WORK REQUEST ::
Would you count how many lines of the material below hold the string "personal"? Give only the number.

INFORMATION PROVIDED ::

####

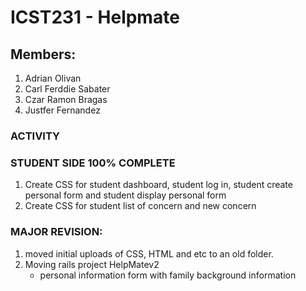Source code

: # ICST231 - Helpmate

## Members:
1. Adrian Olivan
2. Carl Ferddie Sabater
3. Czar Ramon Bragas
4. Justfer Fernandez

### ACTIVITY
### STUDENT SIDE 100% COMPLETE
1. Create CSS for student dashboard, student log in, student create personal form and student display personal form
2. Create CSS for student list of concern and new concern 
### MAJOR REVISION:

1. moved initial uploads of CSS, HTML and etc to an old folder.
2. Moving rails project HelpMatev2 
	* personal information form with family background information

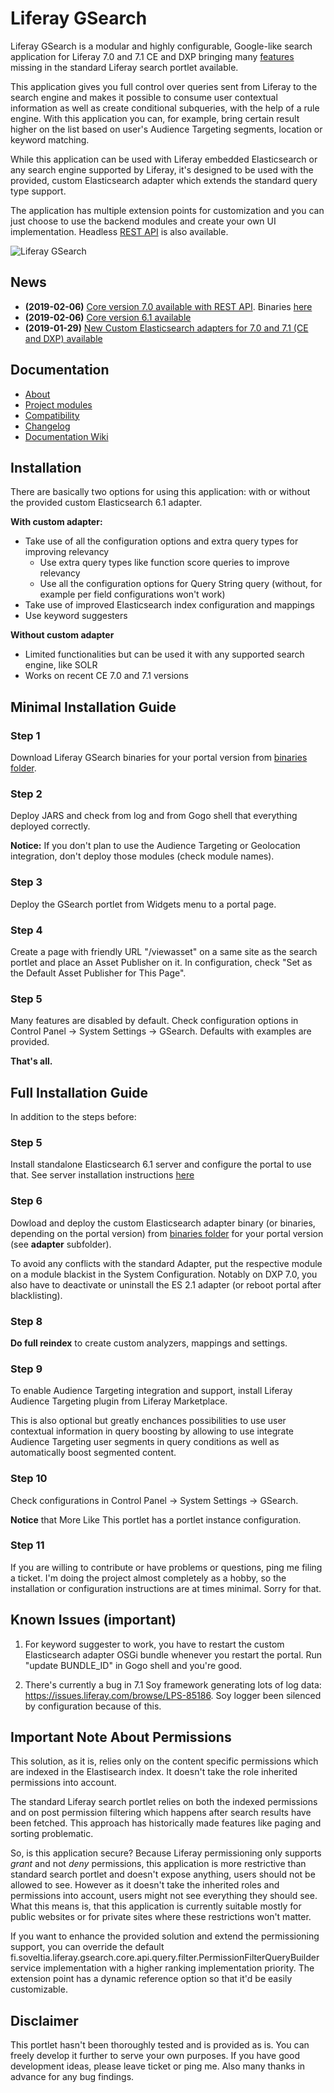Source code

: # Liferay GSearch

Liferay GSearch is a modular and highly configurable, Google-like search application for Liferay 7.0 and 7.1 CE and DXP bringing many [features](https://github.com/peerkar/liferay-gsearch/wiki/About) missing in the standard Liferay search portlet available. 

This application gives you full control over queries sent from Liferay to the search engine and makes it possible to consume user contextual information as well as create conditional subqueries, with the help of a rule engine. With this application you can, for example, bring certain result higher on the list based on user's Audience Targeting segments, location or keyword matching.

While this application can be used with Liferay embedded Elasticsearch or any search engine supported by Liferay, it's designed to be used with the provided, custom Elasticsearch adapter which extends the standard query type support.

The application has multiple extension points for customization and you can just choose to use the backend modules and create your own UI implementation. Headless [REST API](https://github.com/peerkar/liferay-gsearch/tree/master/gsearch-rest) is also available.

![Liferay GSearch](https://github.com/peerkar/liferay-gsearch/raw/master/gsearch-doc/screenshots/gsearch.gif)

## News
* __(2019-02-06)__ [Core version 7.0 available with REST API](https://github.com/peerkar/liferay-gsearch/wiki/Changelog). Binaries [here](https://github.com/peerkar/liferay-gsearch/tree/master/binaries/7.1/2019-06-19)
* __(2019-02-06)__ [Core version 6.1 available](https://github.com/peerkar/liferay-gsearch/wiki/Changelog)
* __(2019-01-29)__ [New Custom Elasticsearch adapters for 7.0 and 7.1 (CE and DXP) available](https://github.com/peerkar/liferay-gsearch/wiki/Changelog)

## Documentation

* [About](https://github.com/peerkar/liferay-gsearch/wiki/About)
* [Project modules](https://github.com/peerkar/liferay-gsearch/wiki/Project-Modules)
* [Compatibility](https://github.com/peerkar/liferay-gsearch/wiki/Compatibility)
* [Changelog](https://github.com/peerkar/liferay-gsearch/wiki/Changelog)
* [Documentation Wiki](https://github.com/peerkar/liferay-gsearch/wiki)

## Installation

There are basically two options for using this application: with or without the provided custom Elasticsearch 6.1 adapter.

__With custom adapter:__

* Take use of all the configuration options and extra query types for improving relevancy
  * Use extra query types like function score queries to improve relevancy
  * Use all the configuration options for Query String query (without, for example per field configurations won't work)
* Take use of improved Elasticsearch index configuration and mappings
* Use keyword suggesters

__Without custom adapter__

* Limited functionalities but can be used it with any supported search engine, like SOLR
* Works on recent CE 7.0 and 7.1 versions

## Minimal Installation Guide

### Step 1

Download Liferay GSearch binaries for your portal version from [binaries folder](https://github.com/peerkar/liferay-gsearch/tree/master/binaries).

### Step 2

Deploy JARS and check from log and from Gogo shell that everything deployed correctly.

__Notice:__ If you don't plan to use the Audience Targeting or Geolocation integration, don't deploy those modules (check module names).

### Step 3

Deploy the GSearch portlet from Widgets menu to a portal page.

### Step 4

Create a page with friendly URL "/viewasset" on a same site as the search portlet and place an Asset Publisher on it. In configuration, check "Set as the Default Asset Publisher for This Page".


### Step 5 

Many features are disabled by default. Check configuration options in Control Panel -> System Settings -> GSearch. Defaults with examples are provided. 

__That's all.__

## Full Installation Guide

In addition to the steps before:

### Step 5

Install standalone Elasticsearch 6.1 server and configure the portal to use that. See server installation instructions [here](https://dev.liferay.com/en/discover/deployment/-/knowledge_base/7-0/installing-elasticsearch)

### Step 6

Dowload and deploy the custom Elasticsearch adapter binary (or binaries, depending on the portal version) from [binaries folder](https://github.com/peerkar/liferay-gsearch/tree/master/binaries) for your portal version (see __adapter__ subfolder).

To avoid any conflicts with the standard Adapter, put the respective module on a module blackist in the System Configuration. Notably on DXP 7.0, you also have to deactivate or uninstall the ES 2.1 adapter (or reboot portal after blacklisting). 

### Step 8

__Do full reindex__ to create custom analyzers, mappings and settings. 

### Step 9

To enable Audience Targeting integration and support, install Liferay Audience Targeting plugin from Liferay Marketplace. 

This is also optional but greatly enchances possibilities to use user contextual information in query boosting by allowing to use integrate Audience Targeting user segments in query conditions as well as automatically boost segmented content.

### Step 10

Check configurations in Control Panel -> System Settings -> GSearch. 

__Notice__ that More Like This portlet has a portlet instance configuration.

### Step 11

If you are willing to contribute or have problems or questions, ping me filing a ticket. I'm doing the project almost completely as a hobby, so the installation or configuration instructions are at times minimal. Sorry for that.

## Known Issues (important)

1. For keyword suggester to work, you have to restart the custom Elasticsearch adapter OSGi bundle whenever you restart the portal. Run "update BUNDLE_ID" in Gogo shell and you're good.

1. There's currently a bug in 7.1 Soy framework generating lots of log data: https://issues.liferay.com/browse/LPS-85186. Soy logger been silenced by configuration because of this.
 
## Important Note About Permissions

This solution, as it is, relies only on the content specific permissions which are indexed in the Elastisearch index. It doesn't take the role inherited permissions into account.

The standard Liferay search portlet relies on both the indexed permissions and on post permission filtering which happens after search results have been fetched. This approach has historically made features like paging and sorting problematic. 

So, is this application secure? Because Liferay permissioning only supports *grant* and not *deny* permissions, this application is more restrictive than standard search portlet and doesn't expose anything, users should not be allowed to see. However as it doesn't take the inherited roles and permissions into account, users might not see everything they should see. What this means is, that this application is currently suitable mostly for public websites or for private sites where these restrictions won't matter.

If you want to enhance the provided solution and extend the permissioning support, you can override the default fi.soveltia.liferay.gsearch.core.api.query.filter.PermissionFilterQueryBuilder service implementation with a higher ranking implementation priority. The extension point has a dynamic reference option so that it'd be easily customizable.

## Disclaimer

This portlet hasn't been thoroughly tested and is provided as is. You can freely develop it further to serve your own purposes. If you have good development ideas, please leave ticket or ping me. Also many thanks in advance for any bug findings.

####

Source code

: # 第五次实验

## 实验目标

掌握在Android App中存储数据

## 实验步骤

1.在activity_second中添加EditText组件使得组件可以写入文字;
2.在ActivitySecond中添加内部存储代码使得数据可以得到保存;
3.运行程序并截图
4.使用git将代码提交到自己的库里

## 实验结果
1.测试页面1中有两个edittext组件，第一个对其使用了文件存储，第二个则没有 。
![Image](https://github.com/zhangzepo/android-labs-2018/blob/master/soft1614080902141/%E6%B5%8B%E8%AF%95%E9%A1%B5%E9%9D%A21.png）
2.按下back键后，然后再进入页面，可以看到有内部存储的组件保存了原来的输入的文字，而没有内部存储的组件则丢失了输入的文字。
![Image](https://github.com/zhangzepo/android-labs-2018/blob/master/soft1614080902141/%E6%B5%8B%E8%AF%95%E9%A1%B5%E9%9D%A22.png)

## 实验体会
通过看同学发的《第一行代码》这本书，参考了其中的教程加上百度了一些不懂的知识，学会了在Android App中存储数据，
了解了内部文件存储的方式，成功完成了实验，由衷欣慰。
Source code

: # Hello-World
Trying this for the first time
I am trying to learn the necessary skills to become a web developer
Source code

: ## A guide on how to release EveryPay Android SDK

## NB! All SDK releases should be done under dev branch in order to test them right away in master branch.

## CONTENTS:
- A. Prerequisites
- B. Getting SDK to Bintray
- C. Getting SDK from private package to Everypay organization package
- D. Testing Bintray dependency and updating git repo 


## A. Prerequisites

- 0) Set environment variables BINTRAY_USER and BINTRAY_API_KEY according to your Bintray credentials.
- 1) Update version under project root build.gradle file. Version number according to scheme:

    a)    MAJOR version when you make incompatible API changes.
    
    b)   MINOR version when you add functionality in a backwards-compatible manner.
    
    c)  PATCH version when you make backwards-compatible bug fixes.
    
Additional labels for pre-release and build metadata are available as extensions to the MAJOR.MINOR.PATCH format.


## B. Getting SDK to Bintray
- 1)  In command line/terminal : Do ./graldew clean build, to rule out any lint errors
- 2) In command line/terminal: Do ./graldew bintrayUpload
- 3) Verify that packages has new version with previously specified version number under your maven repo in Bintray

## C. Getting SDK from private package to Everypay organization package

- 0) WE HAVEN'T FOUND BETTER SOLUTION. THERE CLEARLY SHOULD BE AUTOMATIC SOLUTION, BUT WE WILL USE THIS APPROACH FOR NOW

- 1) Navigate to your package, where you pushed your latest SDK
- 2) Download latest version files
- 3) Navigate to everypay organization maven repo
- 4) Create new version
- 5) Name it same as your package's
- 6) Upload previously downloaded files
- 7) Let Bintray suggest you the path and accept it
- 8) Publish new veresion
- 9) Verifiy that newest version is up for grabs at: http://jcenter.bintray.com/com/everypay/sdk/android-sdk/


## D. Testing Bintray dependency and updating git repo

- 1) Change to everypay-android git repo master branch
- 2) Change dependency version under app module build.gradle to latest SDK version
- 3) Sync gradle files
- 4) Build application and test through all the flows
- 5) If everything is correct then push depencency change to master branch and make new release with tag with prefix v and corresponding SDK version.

####

COMPLETED EXERCISE ::
2